Lo ha detto il ministro dei Beni Culturali, Massimo Bray, a “Prima di tutto”, Radio 1. “Recentemente sono stato a Reggio Calabria, dove il museo che ospiterà fra poco i bronzi di Riace è quasi ultimato, e i bronzi torneranno a essere visibili entro gennaio, e questa sarà una grande scommessa vinta.
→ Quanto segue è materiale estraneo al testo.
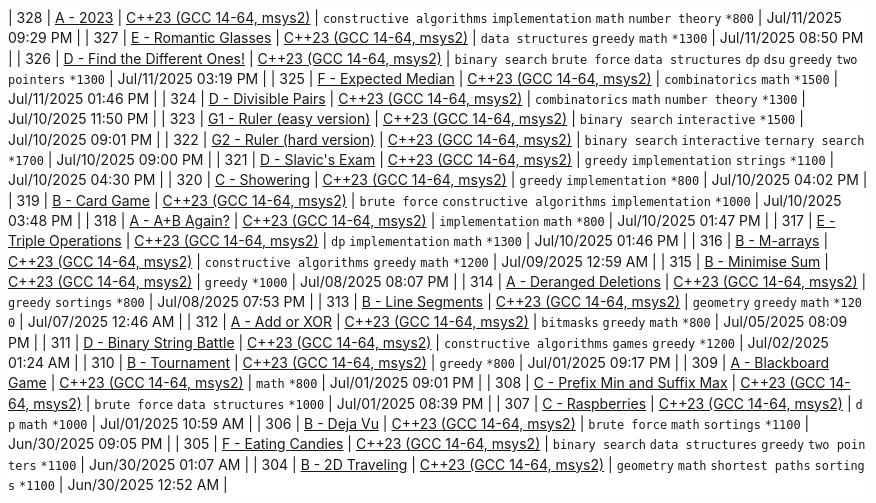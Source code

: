| 328 | [A - 2023](https://codeforces.com/contest/1916/problem/A) | [C++23 (GCC 14-64, msys2)](https://codeforces.com/contest/1916/submission/328552322) | `constructive algorithms` `implementation` `math` `number theory` `*800` | Jul/11/2025 09:29 PM |
| 327 | [E - Romantic Glasses](https://codeforces.com/contest/1915/problem/E) | [C++23 (GCC 14-64, msys2)](https://codeforces.com/contest/1915/submission/328547805) | `data structures` `greedy` `math` `*1300` | Jul/11/2025 08:50 PM |
| 326 | [D - Find the Different Ones!](https://codeforces.com/contest/1927/problem/D) | [C++23 (GCC 14-64, msys2)](https://codeforces.com/contest/1927/submission/328504979) | `binary search` `brute force` `data structures` `dp` `dsu` `greedy` `two pointers` `*1300` | Jul/11/2025 03:19 PM |
| 325 | [F - Expected Median](https://codeforces.com/contest/1999/problem/F) | [C++23 (GCC 14-64, msys2)](https://codeforces.com/contest/1999/submission/328491325) | `combinatorics` `math` `*1500` | Jul/11/2025 01:46 PM |
| 324 | [D - Divisible Pairs](https://codeforces.com/contest/1931/problem/D) | [C++23 (GCC 14-64, msys2)](https://codeforces.com/contest/1931/submission/328424078) | `combinatorics` `math` `number theory` `*1300` | Jul/10/2025 11:50 PM |
| 323 | [G1 - Ruler (easy version)](https://codeforces.com/contest/1999/problem/G1) | [C++23 (GCC 14-64, msys2)](https://codeforces.com/contest/1999/submission/328402221) | `binary search` `interactive` `*1500` | Jul/10/2025 09:01 PM |
| 322 | [G2 - Ruler (hard version)](https://codeforces.com/contest/1999/problem/G2) | [C++23 (GCC 14-64, msys2)](https://codeforces.com/contest/1999/submission/328402192) | `binary search` `interactive` `ternary search` `*1700` | Jul/10/2025 09:00 PM |
| 321 | [D - Slavic's Exam](https://codeforces.com/contest/1999/problem/D) | [C++23 (GCC 14-64, msys2)](https://codeforces.com/contest/1999/submission/328365229) | `greedy` `implementation` `strings` `*1100` | Jul/10/2025 04:30 PM |
| 320 | [C - Showering](https://codeforces.com/contest/1999/problem/C) | [C++23 (GCC 14-64, msys2)](https://codeforces.com/contest/1999/submission/328362168) | `greedy` `implementation` `*800` | Jul/10/2025 04:02 PM |
| 319 | [B - Card Game](https://codeforces.com/contest/1999/problem/B) | [C++23 (GCC 14-64, msys2)](https://codeforces.com/contest/1999/submission/328360619) | `brute force` `constructive algorithms` `implementation` `*1000` | Jul/10/2025 03:48 PM |
| 318 | [A - A+B Again?](https://codeforces.com/contest/1999/problem/A) | [C++23 (GCC 14-64, msys2)](https://codeforces.com/contest/1999/submission/328344321) | `implementation` `math` `*800` | Jul/10/2025 01:47 PM |
| 317 | [E - Triple Operations](https://codeforces.com/contest/1999/problem/E) | [C++23 (GCC 14-64, msys2)](https://codeforces.com/contest/1999/submission/328344079) | `dp` `implementation` `math` `*1300` | Jul/10/2025 01:46 PM |
| 316 | [B - M-arrays](https://codeforces.com/contest/1497/problem/B) | [C++23 (GCC 14-64, msys2)](https://codeforces.com/contest/1497/submission/328143314) | `constructive algorithms` `greedy` `math` `*1200` | Jul/09/2025 12:59 AM |
| 315 | [B - Minimise Sum](https://codeforces.com/contest/2124/problem/B) | [C++23 (GCC 14-64, msys2)](https://codeforces.com/contest/2124/submission/328106047) | `greedy` `*1000` | Jul/08/2025 08:07 PM |
| 314 | [A - Deranged Deletions](https://codeforces.com/contest/2124/problem/A) | [C++23 (GCC 14-64, msys2)](https://codeforces.com/contest/2124/submission/328104102) | `greedy` `sortings` `*800` | Jul/08/2025 07:53 PM |
| 313 | [B - Line Segments](https://codeforces.com/contest/2119/problem/B) | [C++23 (GCC 14-64, msys2)](https://codeforces.com/contest/2119/submission/327834112) | `geometry` `greedy` `math` `*1200` | Jul/07/2025 12:46 AM |
| 312 | [A - Add or XOR](https://codeforces.com/contest/2119/problem/A) | [C++23 (GCC 14-64, msys2)](https://codeforces.com/contest/2119/submission/327534973) | `bitmasks` `greedy` `math` `*800` | Jul/05/2025 08:09 PM |
| 311 | [D - Binary String Battle](https://codeforces.com/contest/2123/problem/D) | [C++23 (GCC 14-64, msys2)](https://codeforces.com/contest/2123/submission/326995952) | `constructive algorithms` `games` `greedy` `*1200` | Jul/02/2025 01:24 AM |
| 310 | [B - Tournament](https://codeforces.com/contest/2123/problem/B) | [C++23 (GCC 14-64, msys2)](https://codeforces.com/contest/2123/submission/326922897) | `greedy` `*800` | Jul/01/2025 09:17 PM |
| 309 | [A - Blackboard Game](https://codeforces.com/contest/2123/problem/A) | [C++23 (GCC 14-64, msys2)](https://codeforces.com/contest/2123/submission/326905185) | `math` `*800` | Jul/01/2025 09:01 PM |
| 308 | [C - Prefix Min and Suffix Max](https://codeforces.com/contest/2123/problem/C) | [C++23 (GCC 14-64, msys2)](https://codeforces.com/contest/2123/submission/326873487) | `brute force` `data structures` `*1000` | Jul/01/2025 08:39 PM |
| 307 | [C - Raspberries](https://codeforces.com/contest/1883/problem/C) | [C++23 (GCC 14-64, msys2)](https://codeforces.com/contest/1883/submission/326744396) | `dp` `math` `*1000` | Jul/01/2025 10:59 AM |
| 306 | [B - Deja Vu](https://codeforces.com/contest/1891/problem/B) | [C++23 (GCC 14-64, msys2)](https://codeforces.com/contest/1891/submission/326681459) | `brute force` `math` `sortings` `*1100` | Jun/30/2025 09:05 PM |
| 305 | [F - Eating Candies](https://codeforces.com/contest/1669/problem/F) | [C++23 (GCC 14-64, msys2)](https://codeforces.com/contest/1669/submission/326573292) | `binary search` `data structures` `greedy` `two pointers` `*1100` | Jun/30/2025 01:07 AM |
| 304 | [B - 2D Traveling](https://codeforces.com/contest/1869/problem/B) | [C++23 (GCC 14-64, msys2)](https://codeforces.com/contest/1869/submission/326572195) | `geometry` `math` `shortest paths` `sortings` `*1100` | Jun/30/2025 12:52 AM |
Dobbiamo capire tutti, e in primis chi ha la responsabilità politica, che la cultura rappresenta la parte migliore di noi, la cultura è l’Italia”, ha sottolineato Bray.

“Prima del Colosseo, ci sono state nel passato esperienze di rapporti costruttivi fra i privati e lo Stato: Ercolano, ad esempio dove si è riusciti a coniugare la valorizzazione del bene artistico con la nascita di fondazioni dove si possa fare ricerca e studio sul bene artistico. Insisteremo perché, come nel caso del Colosseo, siano rispettati modelli di regole chiare di tutela del bene artistico. Siamo invece più prudenti laddove ci sia il rischio che dietro l’intervento del privato si celi la volontà di sfruttare il bene artistico per interessi privati”. E’ un altro dei passaggi chiave dell’intervento del ministro dei Beni culturali.

Nel caso della Reggia di Caserta, ha sottolineato Bray, “non parlerei di sponsorizzazioni, ma di privati realmente convinti che investire nella cultura sia importante per preservare e valorizzare il nostro straordinario patrimonio artistico, per farlo godere alle future generazioni. Il nostro lavoro vedrà i suoi frutti fra poco, stimolati anche dalle critiche dell’Unesco”.